• _Exercise prompt_: Find the string "team" in the records. Copy every line it appears in.

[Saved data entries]
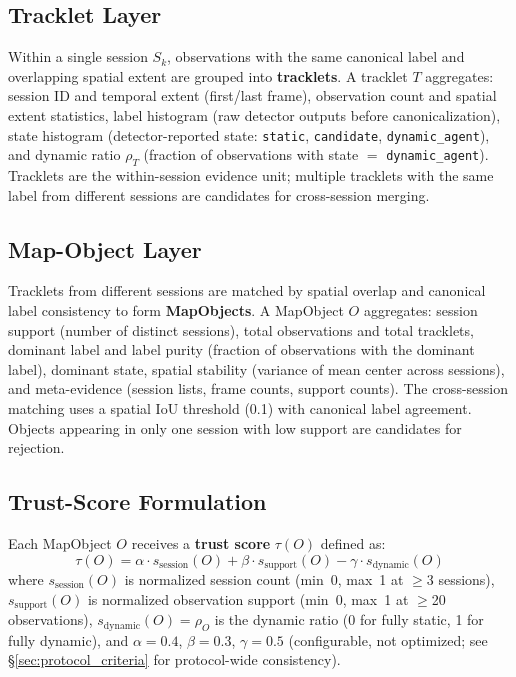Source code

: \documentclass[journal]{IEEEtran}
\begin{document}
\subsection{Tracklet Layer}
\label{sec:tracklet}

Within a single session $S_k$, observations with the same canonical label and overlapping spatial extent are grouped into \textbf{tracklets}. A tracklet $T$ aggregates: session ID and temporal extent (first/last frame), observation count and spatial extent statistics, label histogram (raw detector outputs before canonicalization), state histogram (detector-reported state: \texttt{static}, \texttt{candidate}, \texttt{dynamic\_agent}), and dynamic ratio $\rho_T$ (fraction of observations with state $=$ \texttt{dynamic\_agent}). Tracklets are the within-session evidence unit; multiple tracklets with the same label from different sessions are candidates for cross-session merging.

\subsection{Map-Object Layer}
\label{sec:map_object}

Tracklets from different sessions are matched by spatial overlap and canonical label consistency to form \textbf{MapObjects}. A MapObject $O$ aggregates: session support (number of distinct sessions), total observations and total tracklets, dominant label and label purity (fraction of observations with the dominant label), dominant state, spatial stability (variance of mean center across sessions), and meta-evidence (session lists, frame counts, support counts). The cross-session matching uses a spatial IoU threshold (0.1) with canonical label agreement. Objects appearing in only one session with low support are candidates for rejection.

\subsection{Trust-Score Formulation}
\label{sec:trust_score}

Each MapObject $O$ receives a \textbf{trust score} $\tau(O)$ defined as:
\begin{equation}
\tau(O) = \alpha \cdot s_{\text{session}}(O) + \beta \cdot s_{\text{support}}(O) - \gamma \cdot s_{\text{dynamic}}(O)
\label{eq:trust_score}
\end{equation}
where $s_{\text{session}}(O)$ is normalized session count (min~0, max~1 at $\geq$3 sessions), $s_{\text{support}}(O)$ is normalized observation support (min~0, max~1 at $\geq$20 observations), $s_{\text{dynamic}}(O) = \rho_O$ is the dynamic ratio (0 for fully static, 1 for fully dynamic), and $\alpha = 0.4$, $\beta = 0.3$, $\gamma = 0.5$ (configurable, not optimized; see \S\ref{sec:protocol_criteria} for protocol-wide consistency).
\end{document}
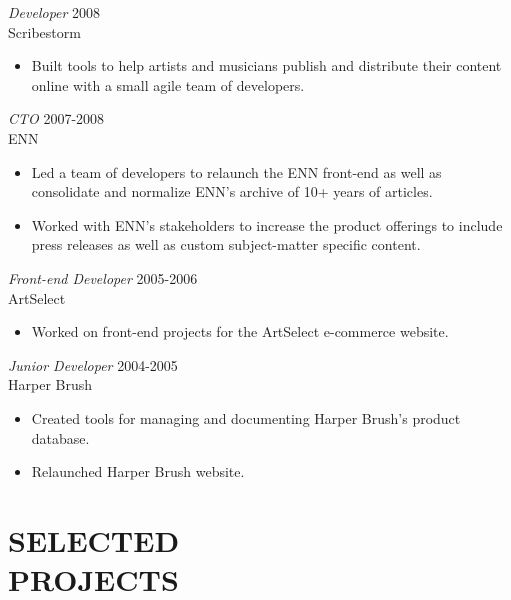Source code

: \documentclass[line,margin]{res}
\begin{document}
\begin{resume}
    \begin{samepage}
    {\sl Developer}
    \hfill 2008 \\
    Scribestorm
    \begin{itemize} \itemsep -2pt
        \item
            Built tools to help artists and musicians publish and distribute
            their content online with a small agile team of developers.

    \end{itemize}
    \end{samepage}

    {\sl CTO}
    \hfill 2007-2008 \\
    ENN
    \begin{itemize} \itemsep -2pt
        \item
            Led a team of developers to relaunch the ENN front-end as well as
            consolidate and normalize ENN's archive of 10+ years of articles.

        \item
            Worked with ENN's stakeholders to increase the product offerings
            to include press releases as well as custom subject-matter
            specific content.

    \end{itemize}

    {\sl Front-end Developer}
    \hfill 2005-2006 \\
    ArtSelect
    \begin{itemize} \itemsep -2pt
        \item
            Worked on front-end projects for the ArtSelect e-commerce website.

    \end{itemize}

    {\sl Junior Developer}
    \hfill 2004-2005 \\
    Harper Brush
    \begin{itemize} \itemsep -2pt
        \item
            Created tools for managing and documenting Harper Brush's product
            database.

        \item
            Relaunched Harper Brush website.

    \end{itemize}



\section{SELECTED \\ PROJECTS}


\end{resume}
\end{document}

• _Response area_:
            their content online with a small agile team of developers.
            Led a team of developers to relaunch the ENN front-end as well as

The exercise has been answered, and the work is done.